(Data for the task):
──────

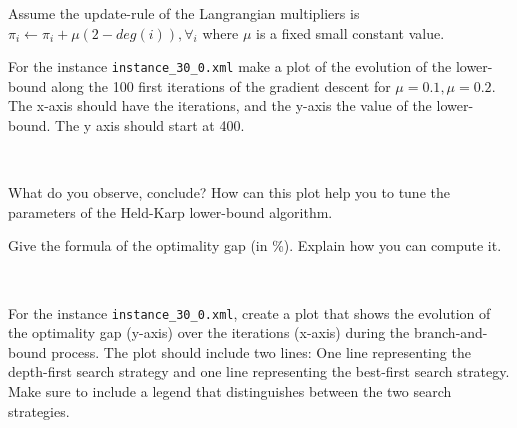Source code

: \documentclass[12pt]{report}
\newcommand{\answerbox}[2]{\hfill\break\\
        \framebox[\linewidth]{\parbox[c][#1][c]{\dimexpr\linewidth-2\fboxsep-2\fboxrule}{#2}}
}
\begin{document}
\begin{Exercise}[title={Held and Karp lower-bound}]

Assume the update-rule of the Langrangian multipliers is $\pi_i \leftarrow \pi_i + \mu (2-deg(i)) , \forall_i$ 
where $\mu$ is a fixed small constant value.

\Question For the instance \verb|instance_30_0.xml| make a plot of the evolution of the lower-bound along the 100 first iterations of the gradient descent
for $\mu =0.1, \mu = 0.2$. The x-axis should have the iterations, and the y-axis the value of the lower-bound.
The y axis should start at 400.

\answerbox{12cm}{
}


\Question What do you observe, conclude? How can this plot help you to tune the parameters of the Held-Karp lower-bound algorithm.
\answerbox{4cm}{
}



\end{Exercise}

\pagebreak

\begin{Exercise}[title={Optimality Gap}]

\Question Give the formula of the optimality gap (in \%). Explain how you can compute it.

\answerbox{4cm}{
}


\Question For the instance \verb|instance_30_0.xml|, create a plot that shows the evolution of the optimality gap (y-axis) over the iterations (x-axis) during the branch-and-bound process. The plot should include two lines: One line representing the depth-first search strategy and one line representing the best-first search strategy. Make sure to include a legend that distinguishes between the two search strategies.

\answerbox{12cm}{
}


\end{Exercise}
\end{document}
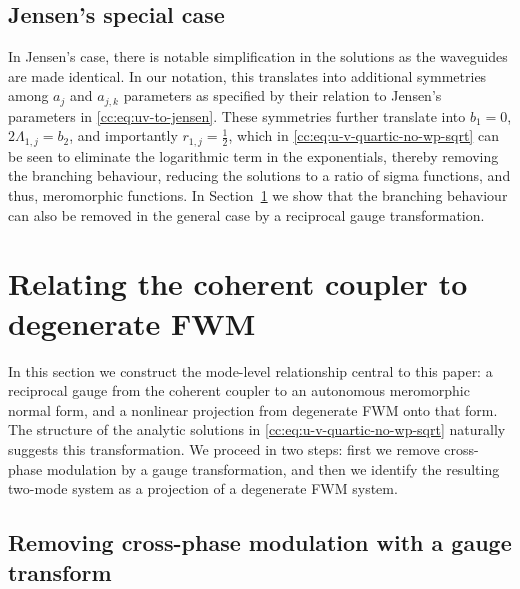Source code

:\documentclass[11pt,a4paper]{article}
\numberwithin{equation}{section}
\begin{document}
\subsection{Jensen's special case}

In Jensen's case, there is notable simplification in the solutions as the waveguides are made identical.
In our notation, this translates into additional symmetries among $a_j$ and $a_{j,k}$ parameters as specified by their relation to Jensen's parameters in \eqref{cc:eq:uv-to-jensen}.
These symmetries further translate into $b_1=0$, $2\Lambda_{1,j}=b_2$, and importantly $r_{1,j} = \frac{1}{2}$, which in \eqref{cc:eq:u-v-quartic-no-wp-sqrt} can be seen to eliminate the logarithmic term in the exponentials, thereby removing the branching behaviour, reducing the solutions to a ratio of sigma functions, and thus, meromorphic functions.
In Section~\ref{cc:sec:coord-transforms} we show that the branching behaviour can also be removed in the general case by a reciprocal gauge transformation.


\section{Relating the coherent coupler to degenerate FWM} \label{cc:sec:coord-transforms}

In this section we construct the mode-level relationship central to this paper: a reciprocal gauge from the coherent coupler to an autonomous meromorphic normal form, and a nonlinear projection from degenerate FWM onto that form.
The structure of the analytic solutions in \eqref{cc:eq:u-v-quartic-no-wp-sqrt} naturally suggests this transformation.
We proceed in two steps: first we remove cross-phase modulation by a gauge transformation, and then we identify the resulting two-mode system as a projection of a degenerate FWM system.

\subsection{Removing cross-phase modulation with a gauge transform}
\end{document}

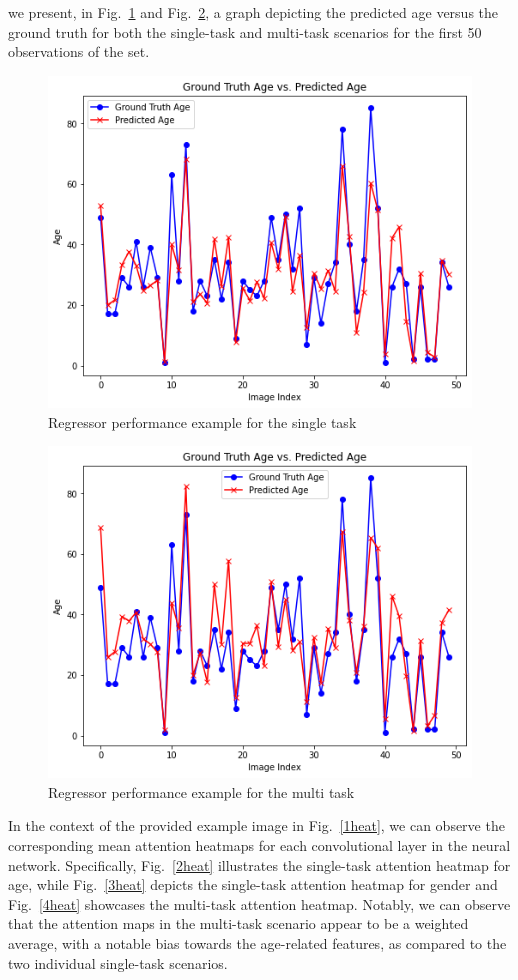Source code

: we present, in Fig.~\ref{8reg} and Fig.~\ref{9reg},
a graph depicting the predicted age versus the ground truth
for both the single-task and multi-task scenarios for the first
50 observations of the set.
\begin{figure}[htbp]
    \centerline{\includegraphics[width=.45\textwidth]{images/testing/reg_single.png}}
    \caption{Regressor performance example for the single task}
    \label{8reg}
\end{figure}
\begin{figure}[htbp]
    \centerline{\includegraphics[width=.45\textwidth]{images/testing/reg_multi.png}}
    \caption{Regressor performance example for the multi task}
    \label{9reg}
\end{figure}

In the context of the provided example image in Fig.~\ref{1heat},
we can observe the corresponding mean attention heatmaps
for each convolutional layer in the neural network.
Specifically, Fig.~\ref{2heat} illustrates the single-task attention
heatmap for age, while Fig.~\ref{3heat} depicts the single-task
attention heatmap for gender and
Fig.~\ref{4heat} showcases the multi-task attention heatmap.
Notably, we can observe that the attention maps in the multi-task
scenario appear to be a weighted average,
with a notable bias towards the age-related features,
as compared to the two individual single-task scenarios.

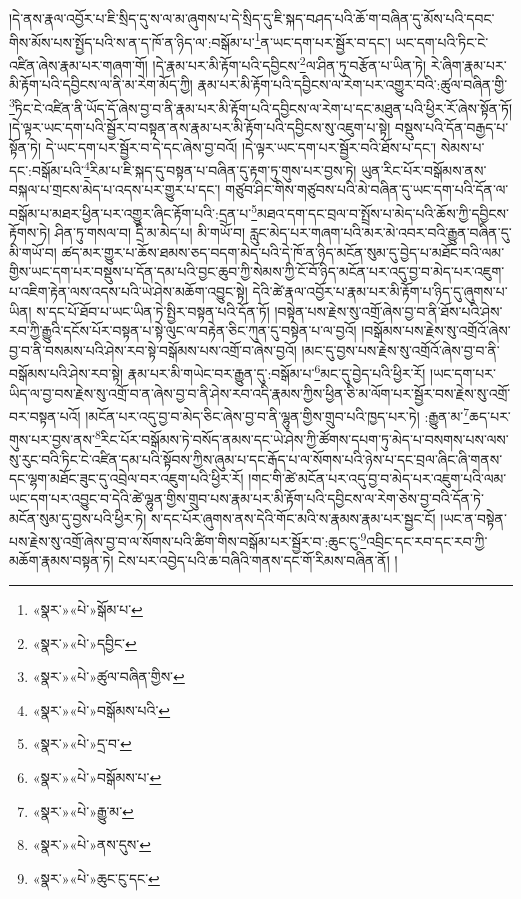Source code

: །དེ་ནས་རྣལ་འབྱོར་པ་ཇི་སྲིད་དུ་ས་ལ་མ་ཞུགས་པ་དེ་སྲིད་དུ་ཇི་སྐད་བཤད་པའི་ཆོ་ག་བཞིན་དུ་མོས་པའི་དབང་གིས་མོས་པས་སྤྱོད་པའི་ས་ན་ད་ཁོ་ན་ཉིད་ལ་:བསྒོམ་པ་\footnote{«སྣར་»«པེ་»སྒོམ་པ་}ན་ཡང་དག་པར་སྦྱོར་བ་དང་། ཡང་དག་པའི་ཏིང་ངེ་འཛིན་ཞེས་རྣམ་པར་གཞག་གོ། །དེ་རྣམ་པར་མི་རྟོག་པའི་དབྱིངས་\footnote{«སྣར་»«པེ་»དབྱིང་}ལ་ཤིན་ཏུ་བརྩོན་པ་ཡིན་ཏེ། རེ་ཞིག་རྣམ་པར་མི་རྟོག་པའི་དབྱིངས་ལ་ནི་མ་རེག་མོད་ཀྱི། རྣམ་པར་མི་རྟོག་པའི་དབྱིངས་ལ་རེག་པར་འགྱུར་བའི་:ཚུལ་བཞིན་གྱི་\footnote{«སྣར་»«པེ་»ཚུལ་བཞིན་གྱིས་}ཏིང་ངེ་འཛིན་ནི་ཡོད་དོ་ཞེས་བྱ་བ་ནི་རྣམ་པར་མི་རྟོག་པའི་དབྱིངས་ལ་རེག་པ་དང་མཐུན་པའི་ཕྱིར་རོ་ཞེས་སྟོན་ཏོ། །དེ་ལྟར་ཡང་དག་པའི་སྦྱོར་བ་བསྟན་ནས་རྣམ་པར་མི་རྟོག་པའི་དབྱིངས་སུ་འཇུག་པ་སྟེ། བསྡུས་པའི་དོན་བརྒྱད་པ་སྟོན་ཏེ། དེ་ཡང་དག་པར་སྦྱོར་བ་དེ་དང་ཞེས་བྱ་བའོ། །དེ་ལྟར་ཡང་དག་པར་སྦྱོར་བའི་ཐོས་པ་དང་། སེམས་པ་དང་:བསྒོམ་པའི་\footnote{«སྣར་»«པེ་»བསྒོམས་པའི་}རིམ་པ་ཇི་སྐད་དུ་བསྟན་པ་བཞིན་དུ་རྟག་ཏུ་གུས་པར་བྱས་ཏེ། ཡུན་རིང་པོར་བསྒོམས་ནས་བསྐལ་པ་གྲངས་མེད་པ་འདས་པར་གྱུར་པ་དང་། གཙུབ་ཤིང་གིས་གཙུབས་པའི་མེ་བཞིན་དུ་ཡང་དག་པའི་དོན་ལ་བསྒོམ་པ་མཐར་ཕྱིན་པར་འགྱུར་ཞིང་རྟོག་པའི་:དྲན་པ་\footnote{«སྣར་»«པེ་»དྲ་བ་}མཐའ་དག་དང་བྲལ་བ་སྤྲོས་པ་མེད་པའི་ཆོས་ཀྱི་དབྱིངས་རྟོགས་ཏེ། ཤིན་ཏུ་གསལ་བ། དྲི་མ་མེད་པ། མི་གཡོ་བ། རླུང་མེད་པར་གཞག་པའི་མར་མེ་འབར་བའི་རྒྱུན་བཞིན་དུ་མི་གཡོ་བ། ཚད་མར་གྱུར་པ་ཆོས་ཐམས་ཅད་བདག་མེད་པའི་དེ་ཁོ་ན་ཉིད་མངོན་སུམ་དུ་བྱེད་པ་མཐོང་བའི་ལམ་གྱིས་ཡང་དག་པར་བསྡུས་པ་དོན་དམ་པའི་བྱང་ཆུབ་ཀྱི་སེམས་ཀྱི་ངོ་བོ་ཉིད་མངོན་པར་འདུ་བྱ་བ་མེད་པར་འཇུག་པ་འཇིག་རྟེན་ལས་འདས་པའི་ཡེ་ཤེས་མཆོག་འབྱུང་སྟེ། དེའི་ཚེ་རྣལ་འབྱོར་པ་རྣམ་པར་མི་རྟོག་པ་ཉིད་དུ་ཞུགས་པ་ཡིན། ས་དང་པོ་ཐོབ་པ་ཡང་ཡིན་ཏེ་སྤྱིར་བསྟན་པའི་དོན་ཏོ། །བསྟེན་པས་རྗེས་སུ་འགྲོ་ཞེས་བྱ་བ་ནི་ཐོས་པའི་ཤེས་རབ་ཀྱི་རྒྱུའི་དངོས་པོར་བསྟན་པ་སྟེ་ལུང་ལ་བརྟེན་ཅིང་ཀུན་དུ་བསྟེན་པ་ལ་བྱའོ། །བསྒོམས་པས་རྗེས་སུ་འགྲོའོ་ཞེས་བྱ་བ་ནི་བསམས་པའི་ཤེས་རབ་སྟེ་བསྒོམས་པས་འགྲོ་བ་ཞེས་བྱའོ། །མང་དུ་བྱས་པས་རྗེས་སུ་འགྲོའོ་ཞེས་བྱ་བ་ནི་བསྒོམས་པའི་ཤེས་རབ་སྟེ། རྣམ་པར་མི་གཡེང་བར་རྒྱུན་དུ་:བསྒོམ་པ་\footnote{«སྣར་»«པེ་»བསྒོམས་པ་}མང་དུ་བྱེད་པའི་ཕྱིར་རོ། །ཡང་དག་པར་ཡིད་ལ་བྱ་བས་རྗེས་སུ་འགྲོ་བ་ན་ཞེས་བྱ་བ་ནི་ཤེས་རབ་འདི་རྣམས་ཀྱིས་ཕྱིན་ཅི་མ་ལོག་པར་སྦྱོར་བས་རྗེས་སུ་འགྲོ་བར་བསྟན་པའོ། །མངོན་པར་འདུ་བྱ་བ་མེད་ཅིང་ཞེས་བྱ་བ་ནི་ལྷུན་གྱིས་གྲུབ་པའི་ཁྱད་པར་ཏེ། :རྒྱུན་མ་\footnote{«སྣར་»«པེ་»རྒྱུ་མ་}ཆད་པར་གུས་པར་བྱས་ནས་\footnote{«སྣར་»«པེ་»ནས་དུས་}རིང་པོར་བསྒོམས་ཏེ་བསོད་ནམས་དང་ཡེ་ཤེས་ཀྱི་ཚོགས་དཔག་ཏུ་མེད་པ་བསགས་པས་ལས་སུ་རུང་བའི་ཏིང་ངེ་འཛིན་དམ་པའི་སྟོབས་ཀྱིས་ཞུམ་པ་དང་རྒོད་པ་ལ་སོགས་པའི་ཉེས་པ་དང་བྲལ་ཞིང་ཞི་གནས་དང་ལྷག་མཐོང་ཟུང་དུ་འབྲེལ་བར་འཇུག་པའི་ཕྱིར་རོ། །གང་གི་ཚེ་མངོན་པར་འདུ་བྱ་བ་མེད་པར་འཇུག་པའི་ལམ་ཡང་དག་པར་འབྱུང་བ་དེའི་ཚེ་ལྷུན་གྱིས་གྲུབ་པས་རྣམ་པར་མི་རྟོག་པའི་དབྱིངས་ལ་རེག་ཅེས་བྱ་བའི་དོན་ཏེ་མངོན་སུམ་དུ་བྱས་པའི་ཕྱིར་ཏེ། ས་དང་པོར་ཞུགས་ནས་དེའི་གོང་མའི་ས་རྣམས་རྣམ་པར་སྦྱང་ངོ། །ཡང་ན་བསྟེན་པས་རྗེས་སུ་འགྲོ་ཞེས་བྱ་བ་ལ་སོགས་པའི་ཚིག་གིས་བསྒོམ་པར་སྦྱོར་བ་:ཆུང་ངུ་\footnote{«སྣར་»«པེ་»ཆུང་ངུ་དང་}འབྲིང་དང་རབ་དང་རབ་ཀྱི་མཆོག་རྣམས་བསྟན་ཏེ། ངེས་པར་འབྱེད་པའི་ཆ་བཞིའི་གནས་དང་གོ་རིམས་བཞིན་ནོ། །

──────

(Exercise requirements): Find every line above where the word "observe" occurs, and copy that line.

(Solution for this task):
\Question What do you observe, conclude? How can this plot help you to tune the parameters of the Held-Karp lower-bound algorithm.
we can observe the corresponding mean attention heatmaps
Notably, we can observe that the attention maps in the multi-task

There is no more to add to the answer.